The whole listing below is to be repeated without alteration.
(Information)
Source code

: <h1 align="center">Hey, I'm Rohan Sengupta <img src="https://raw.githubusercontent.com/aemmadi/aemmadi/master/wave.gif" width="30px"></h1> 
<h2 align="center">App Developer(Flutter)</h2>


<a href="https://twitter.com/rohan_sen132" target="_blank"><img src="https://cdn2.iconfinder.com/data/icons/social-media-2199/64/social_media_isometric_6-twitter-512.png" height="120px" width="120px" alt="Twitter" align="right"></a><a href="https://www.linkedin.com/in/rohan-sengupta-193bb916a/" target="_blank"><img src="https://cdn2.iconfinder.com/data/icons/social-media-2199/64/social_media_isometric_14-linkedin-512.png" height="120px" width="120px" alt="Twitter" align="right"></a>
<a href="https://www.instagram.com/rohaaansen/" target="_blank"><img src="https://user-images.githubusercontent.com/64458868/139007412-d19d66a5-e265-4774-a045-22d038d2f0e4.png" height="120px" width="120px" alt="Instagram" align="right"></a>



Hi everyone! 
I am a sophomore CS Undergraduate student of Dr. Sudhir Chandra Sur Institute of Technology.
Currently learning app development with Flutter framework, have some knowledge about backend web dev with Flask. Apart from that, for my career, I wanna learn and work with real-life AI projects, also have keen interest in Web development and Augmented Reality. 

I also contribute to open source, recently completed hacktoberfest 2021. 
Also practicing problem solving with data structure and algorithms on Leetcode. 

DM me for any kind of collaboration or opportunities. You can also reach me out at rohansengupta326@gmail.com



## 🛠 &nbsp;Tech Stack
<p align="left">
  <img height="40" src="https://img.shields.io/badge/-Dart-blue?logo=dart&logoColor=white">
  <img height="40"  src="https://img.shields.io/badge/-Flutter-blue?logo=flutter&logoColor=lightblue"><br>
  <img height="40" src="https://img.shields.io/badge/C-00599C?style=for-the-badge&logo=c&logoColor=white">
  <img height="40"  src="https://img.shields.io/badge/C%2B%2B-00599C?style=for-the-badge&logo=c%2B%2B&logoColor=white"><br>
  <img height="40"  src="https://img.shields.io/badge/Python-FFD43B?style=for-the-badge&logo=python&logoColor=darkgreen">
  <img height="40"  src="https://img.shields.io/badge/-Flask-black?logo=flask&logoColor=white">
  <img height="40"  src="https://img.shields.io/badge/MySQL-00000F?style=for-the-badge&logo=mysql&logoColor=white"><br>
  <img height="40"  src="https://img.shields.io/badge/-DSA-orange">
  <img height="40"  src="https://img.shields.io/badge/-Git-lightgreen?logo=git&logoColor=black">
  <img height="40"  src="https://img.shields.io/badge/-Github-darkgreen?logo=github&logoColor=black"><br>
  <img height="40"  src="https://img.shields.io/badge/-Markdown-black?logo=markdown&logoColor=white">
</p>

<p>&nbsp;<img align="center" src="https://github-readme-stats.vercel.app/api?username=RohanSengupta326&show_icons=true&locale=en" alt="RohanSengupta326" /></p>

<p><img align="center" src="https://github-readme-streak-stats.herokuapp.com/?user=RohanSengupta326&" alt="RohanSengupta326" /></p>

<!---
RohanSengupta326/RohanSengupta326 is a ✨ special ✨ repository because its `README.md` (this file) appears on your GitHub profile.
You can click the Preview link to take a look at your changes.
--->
(End Information)
(Result of this task):
Source code

: <h1 align="center">Hey, I'm Rohan Sengupta <img src="https://raw.githubusercontent.com/aemmadi/aemmadi/master/wave.gif" width="30px"></h1> 
<h2 align="center">App Developer(Flutter)</h2>


<a href="https://twitter.com/rohan_sen132" target="_blank"><img src="https://cdn2.iconfinder.com/data/icons/social-media-2199/64/social_media_isometric_6-twitter-512.png" height="120px" width="120px" alt="Twitter" align="right"></a><a href="https://www.linkedin.com/in/rohan-sengupta-193bb916a/" target="_blank"><img src="https://cdn2.iconfinder.com/data/icons/social-media-2199/64/social_media_isometric_14-linkedin-512.png" height="120px" width="120px" alt="Twitter" align="right"></a>
<a href="https://www.instagram.com/rohaaansen/" target="_blank"><img src="https://user-images.githubusercontent.com/64458868/139007412-d19d66a5-e265-4774-a045-22d038d2f0e4.png" height="120px" width="120px" alt="Instagram" align="right"></a>



Hi everyone! 
I am a sophomore CS Undergraduate student of Dr. Sudhir Chandra Sur Institute of Technology.
Currently learning app development with Flutter framework, have some knowledge about backend web dev with Flask. Apart from that, for my career, I wanna learn and work with real-life AI projects, also have keen interest in Web development and Augmented Reality. 

I also contribute to open source, recently completed hacktoberfest 2021. 
Also practicing problem solving with data structure and algorithms on Leetcode. 

DM me for any kind of collaboration or opportunities. You can also reach me out at rohansengupta326@gmail.com



## 🛠 &nbsp;Tech Stack
<p align="left">
  <img height="40" src="https://img.shields.io/badge/-Dart-blue?logo=dart&logoColor=white">
  <img height="40"  src="https://img.shields.io/badge/-Flutter-blue?logo=flutter&logoColor=lightblue"><br>
  <img height="40" src="https://img.shields.io/badge/C-00599C?style=for-the-badge&logo=c&logoColor=white">
  <img height="40"  src="https://img.shields.io/badge/C%2B%2B-00599C?style=for-the-badge&logo=c%2B%2B&logoColor=white"><br>
  <img height="40"  src="https://img.shields.io/badge/Python-FFD43B?style=for-the-badge&logo=python&logoColor=darkgreen">
  <img height="40"  src="https://img.shields.io/badge/-Flask-black?logo=flask&logoColor=white">
  <img height="40"  src="https://img.shields.io/badge/MySQL-00000F?style=for-the-badge&logo=mysql&logoColor=white"><br>
  <img height="40"  src="https://img.shields.io/badge/-DSA-orange">
  <img height="40"  src="https://img.shields.io/badge/-Git-lightgreen?logo=git&logoColor=black">
  <img height="40"  src="https://img.shields.io/badge/-Github-darkgreen?logo=github&logoColor=black"><br>
  <img height="40"  src="https://img.shields.io/badge/-Markdown-black?logo=markdown&logoColor=white">
</p>

<p>&nbsp;<img align="center" src="https://github-readme-stats.vercel.app/api?username=RohanSengupta326&show_icons=true&locale=en" alt="RohanSengupta326" /></p>

<p><img align="center" src="https://github-readme-streak-stats.herokuapp.com/?user=RohanSengupta326&" alt="RohanSengupta326" /></p>

<!---
RohanSengupta326/RohanSengupta326 is a ✨ special ✨ repository because its `README.md` (this file) appears on your GitHub profile.
You can click the Preview link to take a look at your changes.
--->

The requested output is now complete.